▸ **Stored data entries**:
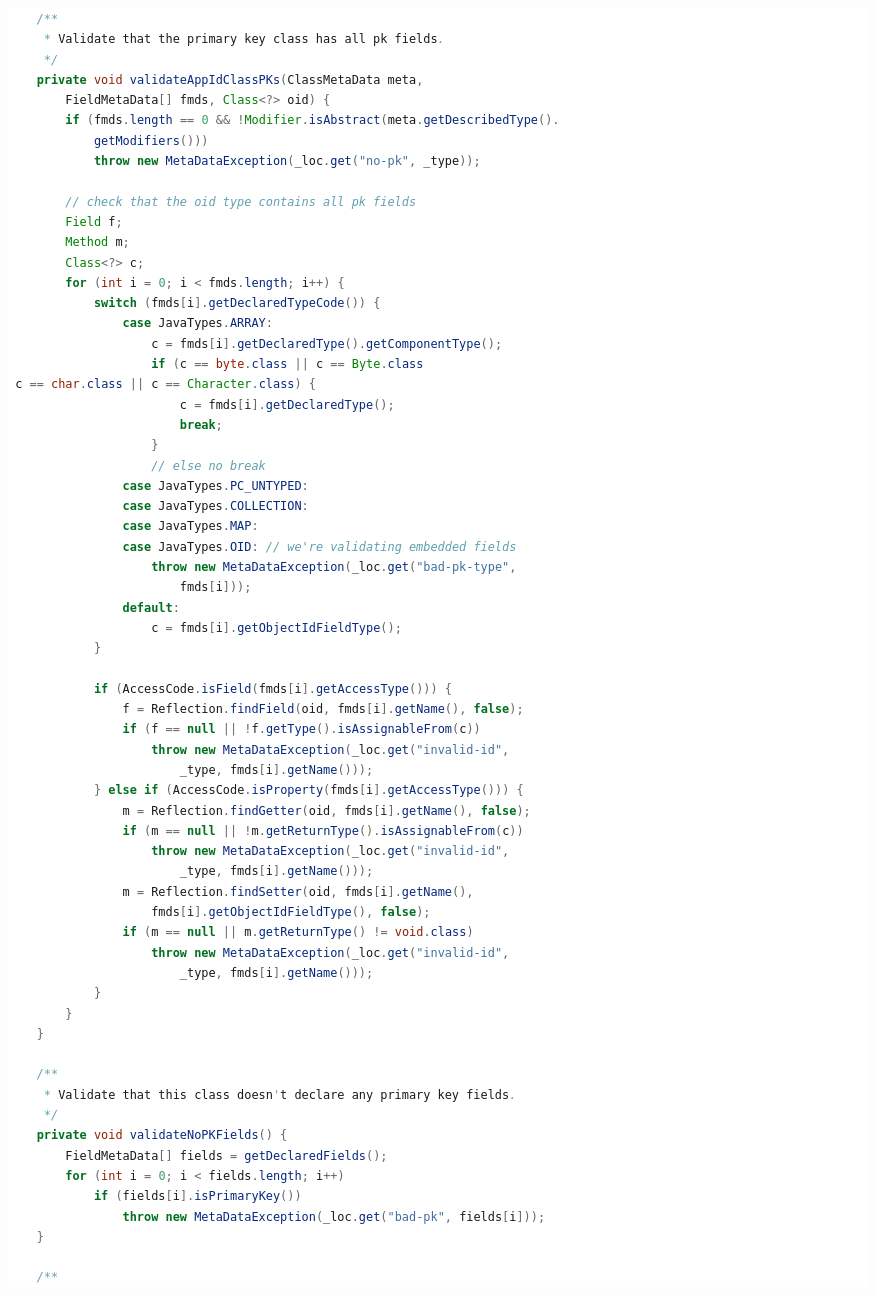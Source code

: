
 ```java
    /**
     * Validate that the primary key class has all pk fields.
     */
    private void validateAppIdClassPKs(ClassMetaData meta,
        FieldMetaData[] fmds, Class<?> oid) {
        if (fmds.length == 0 && !Modifier.isAbstract(meta.getDescribedType().
            getModifiers()))
            throw new MetaDataException(_loc.get("no-pk", _type));

        // check that the oid type contains all pk fields
        Field f;
        Method m;
        Class<?> c;
        for (int i = 0; i < fmds.length; i++) {
            switch (fmds[i].getDeclaredTypeCode()) {
                case JavaTypes.ARRAY:
                    c = fmds[i].getDeclaredType().getComponentType();
                    if (c == byte.class || c == Byte.class
 c == char.class || c == Character.class) {
                        c = fmds[i].getDeclaredType();
                        break;
                    }
                    // else no break
                case JavaTypes.PC_UNTYPED:
                case JavaTypes.COLLECTION:
                case JavaTypes.MAP:
                case JavaTypes.OID: // we're validating embedded fields
                    throw new MetaDataException(_loc.get("bad-pk-type",
                        fmds[i]));
                default:
                    c = fmds[i].getObjectIdFieldType();
            }

            if (AccessCode.isField(fmds[i].getAccessType())) {
                f = Reflection.findField(oid, fmds[i].getName(), false);
                if (f == null || !f.getType().isAssignableFrom(c))
                    throw new MetaDataException(_loc.get("invalid-id",
                        _type, fmds[i].getName()));
            } else if (AccessCode.isProperty(fmds[i].getAccessType())) {
                m = Reflection.findGetter(oid, fmds[i].getName(), false);
                if (m == null || !m.getReturnType().isAssignableFrom(c))
                    throw new MetaDataException(_loc.get("invalid-id",
                        _type, fmds[i].getName()));
                m = Reflection.findSetter(oid, fmds[i].getName(),
                    fmds[i].getObjectIdFieldType(), false);
                if (m == null || m.getReturnType() != void.class)
                    throw new MetaDataException(_loc.get("invalid-id",
                        _type, fmds[i].getName()));
            }
        }
    }

    /**
     * Validate that this class doesn't declare any primary key fields.
     */
    private void validateNoPKFields() {
        FieldMetaData[] fields = getDeclaredFields();
        for (int i = 0; i < fields.length; i++)
            if (fields[i].isPrimaryKey())
                throw new MetaDataException(_loc.get("bad-pk", fields[i]));
    }

    /**
```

▸ **What this task involves**: Repeat the records above verbatim. Include none of the pictures.

▸ **Completed task**:
Source code

:
 ```java
    /**
     * Validate that the primary key class has all pk fields.
     */
    private void validateAppIdClassPKs(ClassMetaData meta,
        FieldMetaData[] fmds, Class<?> oid) {
        if (fmds.length == 0 && !Modifier.isAbstract(meta.getDescribedType().
            getModifiers()))
            throw new MetaDataException(_loc.get("no-pk", _type));

        // check that the oid type contains all pk fields
        Field f;
        Method m;
        Class<?> c;
        for (int i = 0; i < fmds.length; i++) {
            switch (fmds[i].getDeclaredTypeCode()) {
                case JavaTypes.ARRAY:
                    c = fmds[i].getDeclaredType().getComponentType();
                    if (c == byte.class || c == Byte.class
 c == char.class || c == Character.class) {
                        c = fmds[i].getDeclaredType();
                        break;
                    }
                    // else no break
                case JavaTypes.PC_UNTYPED:
                case JavaTypes.COLLECTION:
                case JavaTypes.MAP:
                case JavaTypes.OID: // we're validating embedded fields
                    throw new MetaDataException(_loc.get("bad-pk-type",
                        fmds[i]));
                default:
                    c = fmds[i].getObjectIdFieldType();
            }

            if (AccessCode.isField(fmds[i].getAccessType())) {
                f = Reflection.findField(oid, fmds[i].getName(), false);
                if (f == null || !f.getType().isAssignableFrom(c))
                    throw new MetaDataException(_loc.get("invalid-id",
                        _type, fmds[i].getName()));
            } else if (AccessCode.isProperty(fmds[i].getAccessType())) {
                m = Reflection.findGetter(oid, fmds[i].getName(), false);
                if (m == null || !m.getReturnType().isAssignableFrom(c))
                    throw new MetaDataException(_loc.get("invalid-id",
                        _type, fmds[i].getName()));
                m = Reflection.findSetter(oid, fmds[i].getName(),
                    fmds[i].getObjectIdFieldType(), false);
                if (m == null || m.getReturnType() != void.class)
                    throw new MetaDataException(_loc.get("invalid-id",
                        _type, fmds[i].getName()));
            }
        }
    }

    /**
     * Validate that this class doesn't declare any primary key fields.
     */
    private void validateNoPKFields() {
        FieldMetaData[] fields = getDeclaredFields();
        for (int i = 0; i < fields.length; i++)
            if (fields[i].isPrimaryKey())
                throw new MetaDataException(_loc.get("bad-pk", fields[i]));
    }

    /**
```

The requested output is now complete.